> _Dataset_:
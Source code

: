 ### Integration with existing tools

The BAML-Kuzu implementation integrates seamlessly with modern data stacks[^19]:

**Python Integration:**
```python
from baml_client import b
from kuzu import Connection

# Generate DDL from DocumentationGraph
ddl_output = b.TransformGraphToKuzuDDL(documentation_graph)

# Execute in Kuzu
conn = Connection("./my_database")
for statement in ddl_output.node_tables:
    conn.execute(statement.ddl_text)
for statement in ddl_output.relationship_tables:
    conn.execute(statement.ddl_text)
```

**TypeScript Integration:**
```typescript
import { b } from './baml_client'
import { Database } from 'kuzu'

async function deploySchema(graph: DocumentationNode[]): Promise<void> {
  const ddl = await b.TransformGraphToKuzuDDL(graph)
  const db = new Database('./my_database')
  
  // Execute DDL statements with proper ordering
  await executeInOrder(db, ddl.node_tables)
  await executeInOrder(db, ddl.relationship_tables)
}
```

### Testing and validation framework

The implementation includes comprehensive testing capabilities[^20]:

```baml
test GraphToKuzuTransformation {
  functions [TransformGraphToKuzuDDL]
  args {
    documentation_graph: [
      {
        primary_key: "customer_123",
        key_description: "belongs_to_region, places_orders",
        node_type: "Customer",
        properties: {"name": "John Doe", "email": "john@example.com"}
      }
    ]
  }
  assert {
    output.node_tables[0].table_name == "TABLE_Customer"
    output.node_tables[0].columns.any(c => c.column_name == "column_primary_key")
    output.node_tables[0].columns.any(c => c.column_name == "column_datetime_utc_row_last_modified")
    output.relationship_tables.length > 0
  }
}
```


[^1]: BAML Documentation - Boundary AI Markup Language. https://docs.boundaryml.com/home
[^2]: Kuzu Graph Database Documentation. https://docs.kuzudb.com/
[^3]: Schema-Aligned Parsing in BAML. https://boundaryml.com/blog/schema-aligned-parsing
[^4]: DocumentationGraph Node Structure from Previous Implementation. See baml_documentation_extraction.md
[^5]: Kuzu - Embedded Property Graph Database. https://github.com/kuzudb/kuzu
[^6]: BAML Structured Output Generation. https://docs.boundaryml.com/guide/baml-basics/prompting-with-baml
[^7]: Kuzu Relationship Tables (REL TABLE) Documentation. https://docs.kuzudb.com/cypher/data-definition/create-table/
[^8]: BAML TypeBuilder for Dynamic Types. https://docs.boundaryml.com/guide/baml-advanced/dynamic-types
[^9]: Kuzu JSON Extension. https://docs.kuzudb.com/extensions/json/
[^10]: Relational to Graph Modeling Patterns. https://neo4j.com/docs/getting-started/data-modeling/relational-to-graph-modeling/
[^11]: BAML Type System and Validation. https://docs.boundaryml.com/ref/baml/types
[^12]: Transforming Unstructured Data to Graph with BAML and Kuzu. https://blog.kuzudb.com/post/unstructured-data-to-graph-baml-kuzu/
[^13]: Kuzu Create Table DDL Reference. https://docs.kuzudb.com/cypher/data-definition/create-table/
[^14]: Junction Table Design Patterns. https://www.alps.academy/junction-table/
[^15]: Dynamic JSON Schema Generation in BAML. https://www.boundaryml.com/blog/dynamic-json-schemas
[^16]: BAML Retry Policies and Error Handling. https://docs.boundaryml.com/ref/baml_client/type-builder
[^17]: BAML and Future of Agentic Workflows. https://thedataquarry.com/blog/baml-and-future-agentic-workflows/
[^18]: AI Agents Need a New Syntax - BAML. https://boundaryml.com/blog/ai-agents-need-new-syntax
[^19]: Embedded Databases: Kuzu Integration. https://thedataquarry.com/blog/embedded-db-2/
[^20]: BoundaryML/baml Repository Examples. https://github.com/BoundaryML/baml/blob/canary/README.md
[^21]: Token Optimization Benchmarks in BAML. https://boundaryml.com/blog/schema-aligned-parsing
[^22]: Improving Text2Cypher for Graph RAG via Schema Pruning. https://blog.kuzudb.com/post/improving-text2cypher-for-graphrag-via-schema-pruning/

> _About this task_: Search each line of the entries for the string "from", then say how many lines have it. Reply with the number only.

> _Written response_: 6